In addition, the waivers granted hereby shall cease to be in effect,
immediately and without the requirement of any prior notice from or
further action on the part of any Lender or the Agent, in the event
that (x) the Guarantor shall make any of the payments of interest on
the Notes due on July 15 or August 15, 2001 or (y) the Trustee or
persons purporting to constitute the holders of at least 25% of the
outstanding 2002 Notes, 2007 Notes or 2006 Notes give notice
accelerating the maturing of the 2002 Notes, the 2007 Notes or 2006
Notes respectively OR the Trustee or persons purporting to be the
holders of 25% or more of the principal amount of the 2002 Notes, 2007
Notes or 2006 Notes commence legal proceedings to collect any unpaid
amount of interest on the 2002 Notes, 2007 Notes or 2006 Notes
respectively.
5.2 If any waivers granted in relation to the US Facility Agreement expire
earlier than the Waiver Expiry Time the Agent may by notice given to
the Guarantor at the direction of the Lenders cause the waivers granted
by the Existing Waiver Agreements and this Agreement to cease to be in
effect immediately upon delivery of such notice.
6. FINANCE DOCUMENT
Each of the Guarantor and the Borrower agree that this Agreement shall
be considered a "Finance Document" for all purposes of the UK Facility
Agreement.
7. RELEASE OF LENDERS
Each of the Guarantor and the Borrower, for itself and on behalf of its
affiliated entities, successors and assigns (the "COMPANY PARTIES"),
jointly and severally releases, acquits and forever discharges, each of
the Beneficiaries and their respective subsidiaries, parents,
affiliates, officers, directors, employees, agents, attorneys,
successors and assigns, both present and former (collectively, the
"BENEFICIARIES' AFFILIATES") from any and all manner of actions, causes
of action, suits, debts, damages, judgments, executions, claims and
demands whatsoever, asserted or unasserted, in contract, tort, law or
equity which any Company Party has or may have against any of the
Beneficiaries and/or the Beneficiaries' Affiliates by reason of any
action, failure to act, matter or thing whatsoever arising from or
based on facts occurring prior to the date hereof, including but not
limited to any claim or defense that relates to, in whole or in part,
directly or indirectly, (i) the making or administration of the Loan,
including without limitation, any such claims and defenses based on
fraud, mistake, duress, usury or misrepresentation or otherwise (ii)

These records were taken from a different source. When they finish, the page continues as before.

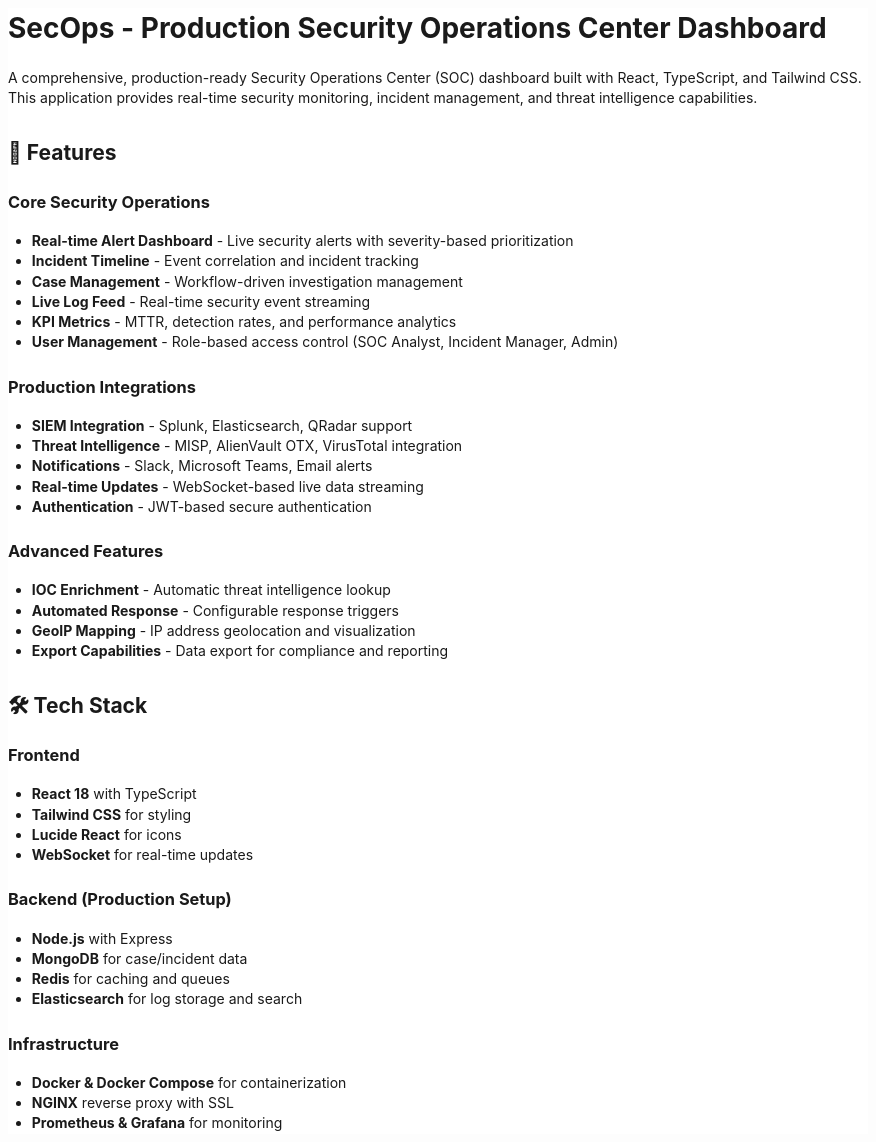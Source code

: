 # SecOps - Production Security Operations Center Dashboard

A comprehensive, production-ready Security Operations Center (SOC) dashboard built with React, TypeScript, and Tailwind CSS. This application provides real-time security monitoring, incident management, and threat intelligence capabilities.

## 🚀 Features

### Core Security Operations
- **Real-time Alert Dashboard** - Live security alerts with severity-based prioritization
- **Incident Timeline** - Event correlation and incident tracking
- **Case Management** - Workflow-driven investigation management
- **Live Log Feed** - Real-time security event streaming
- **KPI Metrics** - MTTR, detection rates, and performance analytics
- **User Management** - Role-based access control (SOC Analyst, Incident Manager, Admin)

### Production Integrations
- **SIEM Integration** - Splunk, Elasticsearch, QRadar support
- **Threat Intelligence** - MISP, AlienVault OTX, VirusTotal integration
- **Notifications** - Slack, Microsoft Teams, Email alerts
- **Real-time Updates** - WebSocket-based live data streaming
- **Authentication** - JWT-based secure authentication

### Advanced Features
- **IOC Enrichment** - Automatic threat intelligence lookup
- **Automated Response** - Configurable response triggers
- **GeoIP Mapping** - IP address geolocation and visualization
- **Export Capabilities** - Data export for compliance and reporting

## 🛠 Tech Stack

### Frontend
- **React 18** with TypeScript
- **Tailwind CSS** for styling
- **Lucide React** for icons
- **WebSocket** for real-time updates

### Backend (Production Setup)
- **Node.js** with Express
- **MongoDB** for case/incident data
- **Redis** for caching and queues
- **Elasticsearch** for log storage and search

### Infrastructure
- **Docker & Docker Compose** for containerization
- **NGINX** reverse proxy with SSL
- **Prometheus & Grafana** for monitoring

any covenants, agreements, duties or obligations set forth in the
Finance Documents, (iii) any actions or omissions of any of the
Beneficiaries' Affiliates and/or the Beneficiaries in connection with
the initiation or continuing exercise of any right or remedy contained
in the Finance Documents or at law or in equity, (iv) lost profits, (v)
loss of business opportunity, (vi) increased financing costs, (vii)

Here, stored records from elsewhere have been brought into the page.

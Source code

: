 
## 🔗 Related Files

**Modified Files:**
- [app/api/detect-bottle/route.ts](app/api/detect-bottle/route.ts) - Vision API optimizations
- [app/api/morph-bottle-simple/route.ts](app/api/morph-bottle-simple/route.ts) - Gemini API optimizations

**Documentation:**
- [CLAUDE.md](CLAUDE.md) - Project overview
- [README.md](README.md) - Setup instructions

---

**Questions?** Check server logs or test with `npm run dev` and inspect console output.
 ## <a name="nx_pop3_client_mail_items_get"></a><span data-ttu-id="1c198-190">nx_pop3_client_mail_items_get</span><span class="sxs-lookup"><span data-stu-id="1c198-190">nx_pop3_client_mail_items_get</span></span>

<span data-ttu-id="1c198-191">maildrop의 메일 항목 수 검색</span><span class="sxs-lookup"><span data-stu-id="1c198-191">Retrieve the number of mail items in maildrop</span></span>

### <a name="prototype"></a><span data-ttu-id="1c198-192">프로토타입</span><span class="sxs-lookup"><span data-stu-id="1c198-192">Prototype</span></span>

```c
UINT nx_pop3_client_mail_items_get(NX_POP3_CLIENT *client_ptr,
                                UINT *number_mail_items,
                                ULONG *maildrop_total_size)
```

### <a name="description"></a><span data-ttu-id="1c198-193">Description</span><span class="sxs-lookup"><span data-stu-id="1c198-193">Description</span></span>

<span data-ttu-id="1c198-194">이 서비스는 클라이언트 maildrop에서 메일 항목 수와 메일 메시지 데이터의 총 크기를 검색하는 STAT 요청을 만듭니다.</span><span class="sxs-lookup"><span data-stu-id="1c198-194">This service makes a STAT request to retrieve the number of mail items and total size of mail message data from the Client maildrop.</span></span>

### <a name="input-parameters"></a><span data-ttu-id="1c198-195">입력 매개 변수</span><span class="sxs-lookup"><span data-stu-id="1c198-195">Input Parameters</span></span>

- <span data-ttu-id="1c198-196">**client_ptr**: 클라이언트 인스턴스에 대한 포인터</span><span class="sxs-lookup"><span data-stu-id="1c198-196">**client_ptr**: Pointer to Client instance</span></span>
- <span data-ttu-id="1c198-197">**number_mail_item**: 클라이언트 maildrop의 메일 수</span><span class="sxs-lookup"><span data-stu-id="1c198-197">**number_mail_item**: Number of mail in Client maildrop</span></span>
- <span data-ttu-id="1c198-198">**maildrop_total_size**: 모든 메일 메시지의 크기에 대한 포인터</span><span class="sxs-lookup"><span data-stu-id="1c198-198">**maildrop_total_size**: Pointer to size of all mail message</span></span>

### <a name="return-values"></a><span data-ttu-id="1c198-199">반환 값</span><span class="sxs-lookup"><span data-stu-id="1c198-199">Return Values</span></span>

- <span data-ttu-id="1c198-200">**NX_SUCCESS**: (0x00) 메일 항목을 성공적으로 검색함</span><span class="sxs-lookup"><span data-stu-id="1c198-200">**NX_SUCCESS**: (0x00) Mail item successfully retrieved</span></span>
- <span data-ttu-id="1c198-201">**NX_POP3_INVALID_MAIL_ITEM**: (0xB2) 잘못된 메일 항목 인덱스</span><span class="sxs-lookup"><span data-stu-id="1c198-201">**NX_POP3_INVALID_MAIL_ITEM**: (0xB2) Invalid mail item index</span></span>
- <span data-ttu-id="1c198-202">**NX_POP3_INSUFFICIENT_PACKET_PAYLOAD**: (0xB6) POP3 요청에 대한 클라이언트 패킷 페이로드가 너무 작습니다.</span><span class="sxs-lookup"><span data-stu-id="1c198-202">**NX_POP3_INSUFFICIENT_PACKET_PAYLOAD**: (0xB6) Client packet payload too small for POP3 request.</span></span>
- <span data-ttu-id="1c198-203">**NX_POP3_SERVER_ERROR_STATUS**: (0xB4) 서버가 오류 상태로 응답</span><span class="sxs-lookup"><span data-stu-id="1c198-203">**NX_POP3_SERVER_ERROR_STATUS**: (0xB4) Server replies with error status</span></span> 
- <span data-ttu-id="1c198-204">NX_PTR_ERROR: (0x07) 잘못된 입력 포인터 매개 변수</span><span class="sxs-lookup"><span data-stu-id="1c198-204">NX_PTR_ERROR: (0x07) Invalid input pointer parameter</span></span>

increased legal or other administrative fees, or (viii) damages to
business reputation.
8. REPRESENTATIONS
8.1 Each of the Guarantor and the Borrower represent and warrant that (i)

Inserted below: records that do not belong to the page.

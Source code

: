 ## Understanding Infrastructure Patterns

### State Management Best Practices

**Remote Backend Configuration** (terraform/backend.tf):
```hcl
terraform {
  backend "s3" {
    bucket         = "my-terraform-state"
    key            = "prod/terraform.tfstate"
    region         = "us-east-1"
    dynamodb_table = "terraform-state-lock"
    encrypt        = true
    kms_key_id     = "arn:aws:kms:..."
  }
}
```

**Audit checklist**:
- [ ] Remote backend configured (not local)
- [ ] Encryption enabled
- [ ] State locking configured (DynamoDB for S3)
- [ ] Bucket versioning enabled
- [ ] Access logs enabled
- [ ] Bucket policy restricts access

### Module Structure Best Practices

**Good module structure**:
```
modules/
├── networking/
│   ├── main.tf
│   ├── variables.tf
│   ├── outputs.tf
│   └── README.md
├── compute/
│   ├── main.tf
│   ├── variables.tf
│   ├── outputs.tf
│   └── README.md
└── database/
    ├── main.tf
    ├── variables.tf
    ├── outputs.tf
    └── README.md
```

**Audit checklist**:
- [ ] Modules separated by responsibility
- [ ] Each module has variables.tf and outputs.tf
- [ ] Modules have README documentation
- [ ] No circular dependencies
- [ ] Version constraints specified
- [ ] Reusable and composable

the representations and warranties of the Guarantor and the Borrower
set forth in Clause 17 of the UK Facility Agreement will be true on and
as of the Effective Date in accordance with the terms hereof (taking
into account, in the case of the representation set out in Clause
17.1(I) of the UK Facility Agreement, the waivers granted pursuant to
the Existing Waiver Agreements and this Agreement and, in the case of
the representation set out in Clause 17.1(J), as updated by Clause 17.2
of the UK Facility Agreement) and (ii) no Termination Event or
Potential Termination Event had or has occurred and was or is
continuing on either of the dates referred to above, except in any case
as expressly contemplated to be waived by this Agreement.
8.2 Without limiting the generality of the foregoing, the Guarantor further
represents and warrants that all information (other than projections)
heretofore furnished by it or the Borrower to the Agent or any Lender
for purposes of or in connection with this Agreement does not, and all
such information hereafter furnished by it or the Borrower to the Agent
or any Lender will not, contain any untrue statement of a material fact
or omit to state any material fact necessary in order to make the
statements therein, in light
of the circumstances under which they are or will be made, not
misleading, and all projections included in any such information are or
will be based upon good faith estimates and assumptions believed by the
Guarantor's senior management to be reasonable at the time prepared,
and at the time prepared represent senior management's reasonable best
estimate of the future performance of the operations of the Guarantor
and its Subsidiaries.
8.3 In addition, the Guarantor hereby represents that:-
(a) The consolidated balance sheet of the Guarantor and its
Consolidated Subsidiaries as of December 31, 2000 and the
related consolidated statements of earnings, cash flows and
changes in common stockholders' equity for the Fiscal Year
then ended, reported on by KPMG Peat Marwick LLP and set forth
in the Guarantor's 2000 Form 10-K, a copy of which has been
delivered to each of the Lenders, fairly present, in
conformity with GAAP, the consolidated financial position of
the Guarantor and its Consolidated Subsidiaries as of such
date and their consolidated results of operations and cash
flows for such Fiscal Year; and
(b) The unaudited consolidated balance sheet of the Guarantor and
its Consolidated Subsidiaries as of March 21, 2001 and the
related unaudited consolidated statements of earnings, cash
flows and changes in common stockholders' equity for the three
months then ended, set forth in the Guarantor's First Quarter
2001 Form 10-Q, a copy of which has been delivered to each of
the Lenders, fairly present, in conformity with GAAP applied
on a basis consistent with the financial statements referred
to in Section 4.05(a) of the US Facility Agreement, the
consolidated financial position of the Guarantor and its
Consolidated Subsidiaries as of such date and their
consolidated results of operations and cash flows for such
three-month period (subject to normal year-end adjustments).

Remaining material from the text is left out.